Le nouvel arrêté du Ministère repose sur un avis de l’Anses très discutable.

Le nouvel arrêté de lutte contre le charançon rouge des palmiers (CRP) du ministère de l'Agriculture, en date du 25 juin 2019, repose sur un avis de l’Anses très discutable*. Cela apparaît clairement une nouvelle fois dans la réponse que M. Roger Genet, directeur général de l’Anses, a adressé à Madame le Sénateur Jacky Deromedi.

* Lire notre article précédent sur ce sujet "Commentaires sur le rapport de l’Anses concernant les stratégies de lutte contre le charançon rouge du palmier"

 

1. Le DG de l’Anses prétend que son agence a évalué « scientifiquement » les différentes stratégies de lutte contre le CRP.

Les experts de l’Anses ont évalué scientifiquement les différentes stratégies de lutte mais de manière essentiellement théorique et par ailleurs dans le cadre d’une démarche méthodologique fondamentalement imparfaite.

En effet, la démarche dite de gestion intégrée des ravageurs, démarche qui, depuis plus de dix ans, est d’ailleurs devenue obligatoire, ne structure à aucun moment leur analyse. En conséquence, la prévention, base de cette démarche et qui dans le cas du CRP signifie la détection précoce des palmiers infestés afin de procéder à leur assainissement et éviter la multiplication et la dispersion du ravageur est totalement absente de leur rapport ! C’est pourtant un aspect dont l’importance est soulignée dans les rapports de la FAO sur lesquels les experts de l’Anses assurent appuyer leurs conclusions. L’absence complète de référence à la détection précoce explique aussi qu’ils n’abordent jamais la question des traitements en relation avec le contrôle des populations de CRP. En conséquence, leur évaluation des traitements, en particulier sur les palmiers infestés, même si elle reposait sur des données expérimentales serait très limitée. En effet, à quoi sert-il par exemple d’abattre un palmier infesté quand il a déjà relâché tous les CRP qu’il contenait ?

Quant aux paramètres utilisés par les experts pour comparer les stratégies, les valeurs qu’ils leur ont attribuées sont passablement arbitraires, en particulier sur un point essentiel, l’efficacité des traitements. La littérature scientifique et technique qu’ils ont exploitée ne contenait en effet aucune donnée expérimentale sur ce point, comme ils le reconnaissent eux-mêmes.

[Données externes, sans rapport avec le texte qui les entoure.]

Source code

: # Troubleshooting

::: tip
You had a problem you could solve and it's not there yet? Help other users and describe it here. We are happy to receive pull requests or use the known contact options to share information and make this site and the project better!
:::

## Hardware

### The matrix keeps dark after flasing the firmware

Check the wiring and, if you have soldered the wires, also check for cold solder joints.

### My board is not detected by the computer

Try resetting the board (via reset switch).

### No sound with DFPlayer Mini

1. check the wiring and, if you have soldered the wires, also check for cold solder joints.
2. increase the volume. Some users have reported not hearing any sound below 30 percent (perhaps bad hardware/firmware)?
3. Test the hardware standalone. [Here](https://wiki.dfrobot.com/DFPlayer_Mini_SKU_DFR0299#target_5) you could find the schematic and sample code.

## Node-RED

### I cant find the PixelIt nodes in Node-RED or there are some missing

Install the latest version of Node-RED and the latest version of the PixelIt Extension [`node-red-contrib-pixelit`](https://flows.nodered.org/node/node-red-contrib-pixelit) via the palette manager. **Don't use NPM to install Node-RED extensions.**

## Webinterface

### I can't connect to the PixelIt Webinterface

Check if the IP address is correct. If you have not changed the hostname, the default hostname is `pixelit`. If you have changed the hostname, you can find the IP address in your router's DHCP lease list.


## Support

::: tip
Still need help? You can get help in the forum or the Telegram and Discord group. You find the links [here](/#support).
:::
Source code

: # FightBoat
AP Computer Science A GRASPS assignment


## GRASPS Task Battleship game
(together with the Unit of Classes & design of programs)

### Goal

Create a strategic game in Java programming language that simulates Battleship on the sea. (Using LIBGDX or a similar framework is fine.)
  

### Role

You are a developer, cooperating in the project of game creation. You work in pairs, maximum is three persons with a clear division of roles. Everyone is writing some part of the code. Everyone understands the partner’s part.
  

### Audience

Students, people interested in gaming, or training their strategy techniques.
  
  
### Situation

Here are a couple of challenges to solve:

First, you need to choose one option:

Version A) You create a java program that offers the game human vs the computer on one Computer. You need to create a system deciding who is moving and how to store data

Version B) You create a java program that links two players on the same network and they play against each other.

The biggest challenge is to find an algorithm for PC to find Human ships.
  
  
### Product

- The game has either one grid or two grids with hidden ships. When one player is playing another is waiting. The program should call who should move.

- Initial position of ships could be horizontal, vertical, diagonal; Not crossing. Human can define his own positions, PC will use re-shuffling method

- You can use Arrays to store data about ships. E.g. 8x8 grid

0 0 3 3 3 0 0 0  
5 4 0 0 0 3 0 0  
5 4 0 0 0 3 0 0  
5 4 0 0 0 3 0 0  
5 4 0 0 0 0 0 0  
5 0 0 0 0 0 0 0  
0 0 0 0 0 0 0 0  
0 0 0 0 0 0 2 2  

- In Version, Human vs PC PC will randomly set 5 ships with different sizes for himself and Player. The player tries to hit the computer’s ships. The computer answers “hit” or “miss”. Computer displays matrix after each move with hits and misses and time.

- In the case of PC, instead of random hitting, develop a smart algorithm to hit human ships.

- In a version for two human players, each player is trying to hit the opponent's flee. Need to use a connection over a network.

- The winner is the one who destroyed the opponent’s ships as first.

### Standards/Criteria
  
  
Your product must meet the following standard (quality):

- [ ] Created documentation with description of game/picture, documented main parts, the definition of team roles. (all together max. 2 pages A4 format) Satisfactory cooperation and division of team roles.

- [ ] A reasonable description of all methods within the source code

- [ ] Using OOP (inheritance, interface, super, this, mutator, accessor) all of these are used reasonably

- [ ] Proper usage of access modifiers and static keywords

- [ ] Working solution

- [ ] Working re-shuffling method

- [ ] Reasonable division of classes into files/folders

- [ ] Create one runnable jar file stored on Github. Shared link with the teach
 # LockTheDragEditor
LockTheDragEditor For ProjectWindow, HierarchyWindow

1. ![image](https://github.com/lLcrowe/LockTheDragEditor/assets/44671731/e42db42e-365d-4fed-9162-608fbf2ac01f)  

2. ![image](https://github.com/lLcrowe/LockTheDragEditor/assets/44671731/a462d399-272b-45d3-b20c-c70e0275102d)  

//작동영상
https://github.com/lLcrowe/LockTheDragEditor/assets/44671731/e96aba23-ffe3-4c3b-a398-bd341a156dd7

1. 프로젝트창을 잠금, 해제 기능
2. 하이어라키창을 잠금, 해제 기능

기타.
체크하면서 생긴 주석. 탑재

Par contre ils ont ignoré des articles, dont certains bien connus, qui fournissent des résultats sur cette question, et ils n’ont pas cherché à connaître les résultats pourtant obtenus à grande échelle par la Cavem.

Leur évaluation constitue un bel exercice de style mais aurait dû les amener à se montrer extrêmement prudent dans leurs conclusions. En fait, dans l’incapacité de fonder leur analyse sur des données réelles, ils auraient dû reconnaître qu’ils n’étaient pas en mesure de fournir un avis. Cela n’a rien d’infamant et c’est au contraire à l’honneur de scientifiques de reconnaître que bien souvent, faute de données, ils ne sont pas en mesure de répondre aux questions que leur pose la société.

 

2. Le DG de l’Anses prétend que son agence a démontré que « l’éradication n'est plus considérée comme possible en raison du coût économique qu’impliqueraient les ressources à mobiliser ».

Dans l’avis de l’Anses, les experts de l’Anses affirment de manière péremptoire et à plusieurs reprises avoir démontré que l’éradication serait impossible en zone méditerranéenne. En fait, cette démonstration n’existe à aucun moment dans leur rapport ! Ce qu’il présente comme la conclusion d’une analyse rationnellement fondée n’est en fait qu’une hypothèse a priori dont ils n’ont été nullement en mesure de fournir la validité scientifique.

 

3. Le DG de l’Anses prétend que considérer que l’éradication n’est plus possible en zone méditerranéenne est « en cohérence » avec les documents diffusés par la FAO à l’issue de la réunion de Rome en mars en 2017.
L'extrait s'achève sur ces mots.